-- EXERCISE DATA follows --
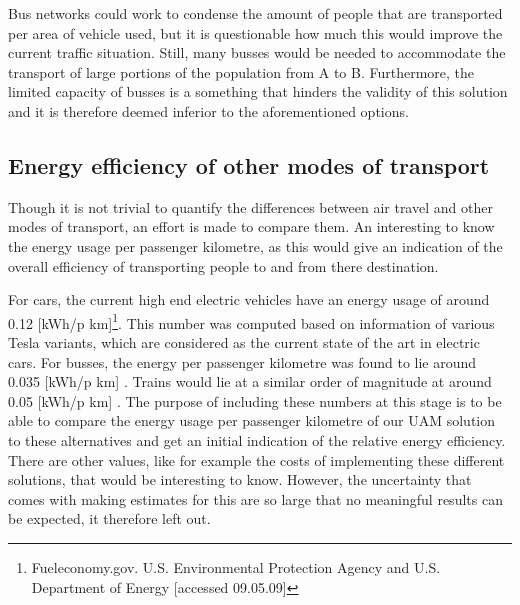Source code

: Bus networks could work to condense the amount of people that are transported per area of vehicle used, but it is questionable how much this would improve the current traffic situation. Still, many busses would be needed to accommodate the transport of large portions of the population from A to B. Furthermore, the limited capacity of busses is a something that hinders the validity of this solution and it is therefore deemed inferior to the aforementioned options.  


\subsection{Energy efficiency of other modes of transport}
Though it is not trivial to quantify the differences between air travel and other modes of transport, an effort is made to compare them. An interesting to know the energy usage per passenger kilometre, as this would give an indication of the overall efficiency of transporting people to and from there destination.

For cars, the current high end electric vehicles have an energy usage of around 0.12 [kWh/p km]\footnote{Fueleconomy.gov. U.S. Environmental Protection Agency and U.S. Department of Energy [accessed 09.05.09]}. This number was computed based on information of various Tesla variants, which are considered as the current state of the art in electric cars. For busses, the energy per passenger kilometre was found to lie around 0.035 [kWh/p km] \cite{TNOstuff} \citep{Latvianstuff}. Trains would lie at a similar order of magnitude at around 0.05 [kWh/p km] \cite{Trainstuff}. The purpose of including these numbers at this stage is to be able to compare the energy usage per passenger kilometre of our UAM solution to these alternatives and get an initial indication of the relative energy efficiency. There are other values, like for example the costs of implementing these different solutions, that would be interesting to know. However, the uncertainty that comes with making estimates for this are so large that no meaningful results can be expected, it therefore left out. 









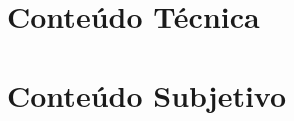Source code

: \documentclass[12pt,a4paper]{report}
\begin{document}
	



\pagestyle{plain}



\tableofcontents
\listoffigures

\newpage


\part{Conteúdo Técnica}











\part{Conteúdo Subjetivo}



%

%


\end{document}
-- EXERCISE DATA concluded --
-- EXERCISE DATA follows --
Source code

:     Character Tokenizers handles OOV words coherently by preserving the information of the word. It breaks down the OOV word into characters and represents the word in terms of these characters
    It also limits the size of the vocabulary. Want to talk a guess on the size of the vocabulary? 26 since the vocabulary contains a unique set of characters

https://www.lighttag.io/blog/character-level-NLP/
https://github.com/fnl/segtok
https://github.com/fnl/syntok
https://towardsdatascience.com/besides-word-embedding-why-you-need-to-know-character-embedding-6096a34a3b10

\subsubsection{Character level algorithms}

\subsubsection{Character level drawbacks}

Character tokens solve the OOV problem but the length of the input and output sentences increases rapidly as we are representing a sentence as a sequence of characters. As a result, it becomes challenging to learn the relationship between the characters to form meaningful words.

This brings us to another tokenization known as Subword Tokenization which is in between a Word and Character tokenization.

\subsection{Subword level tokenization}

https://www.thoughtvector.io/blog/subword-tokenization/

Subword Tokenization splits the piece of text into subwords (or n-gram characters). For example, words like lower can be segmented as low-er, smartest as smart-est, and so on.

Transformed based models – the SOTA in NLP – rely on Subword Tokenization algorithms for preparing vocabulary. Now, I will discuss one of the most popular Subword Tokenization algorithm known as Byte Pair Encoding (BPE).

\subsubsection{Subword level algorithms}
-- EXERCISE DATA concluded --
-- EXERCISE DATA follows --
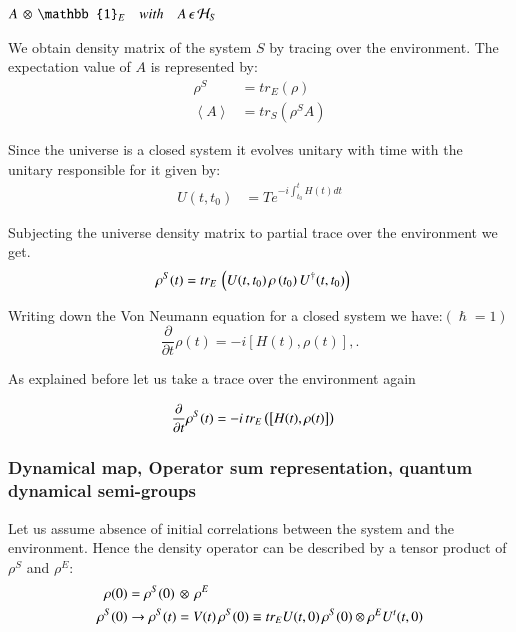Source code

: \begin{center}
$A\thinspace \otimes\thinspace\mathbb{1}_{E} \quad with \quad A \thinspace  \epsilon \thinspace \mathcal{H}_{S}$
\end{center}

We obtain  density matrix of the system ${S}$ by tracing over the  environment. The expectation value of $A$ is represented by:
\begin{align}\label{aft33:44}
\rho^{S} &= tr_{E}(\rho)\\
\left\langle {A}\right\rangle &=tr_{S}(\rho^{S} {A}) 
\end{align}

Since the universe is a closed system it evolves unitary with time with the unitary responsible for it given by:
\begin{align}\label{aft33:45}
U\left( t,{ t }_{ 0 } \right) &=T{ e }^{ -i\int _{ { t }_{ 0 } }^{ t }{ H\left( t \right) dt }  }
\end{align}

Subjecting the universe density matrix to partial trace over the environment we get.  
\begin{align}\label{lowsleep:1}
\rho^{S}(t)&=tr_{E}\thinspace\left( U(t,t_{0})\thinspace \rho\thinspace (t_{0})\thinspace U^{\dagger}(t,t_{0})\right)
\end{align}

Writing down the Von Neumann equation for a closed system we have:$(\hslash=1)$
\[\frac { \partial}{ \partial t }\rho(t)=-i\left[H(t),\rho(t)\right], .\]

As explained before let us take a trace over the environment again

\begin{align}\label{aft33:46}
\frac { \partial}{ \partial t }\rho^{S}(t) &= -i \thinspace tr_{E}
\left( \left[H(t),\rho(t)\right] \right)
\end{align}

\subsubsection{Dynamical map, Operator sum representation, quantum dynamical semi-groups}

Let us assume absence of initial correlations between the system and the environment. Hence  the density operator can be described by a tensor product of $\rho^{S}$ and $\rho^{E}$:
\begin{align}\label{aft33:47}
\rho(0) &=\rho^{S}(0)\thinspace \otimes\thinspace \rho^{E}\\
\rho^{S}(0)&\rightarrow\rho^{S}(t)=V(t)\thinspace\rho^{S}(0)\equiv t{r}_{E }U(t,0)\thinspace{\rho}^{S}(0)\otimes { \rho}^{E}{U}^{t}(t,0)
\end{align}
-- EXERCISE DATA concluded --
▶ [EXERCISE PROMPT] Look back at the entries above and repeat, unchanged, every line from the line holding "As explained before" through the line holding "map, Operator sum".

▶ [ANSWER SPACE]
As explained before let us take a trace over the environment again

\begin{align}\label{aft33:46}
\frac { \partial}{ \partial t }\rho^{S}(t) &= -i \thinspace tr_{E}
\left( \left[H(t),\rho(t)\right] \right)
\end{align}

\subsubsection{Dynamical map, Operator sum representation, quantum dynamical semi-groups}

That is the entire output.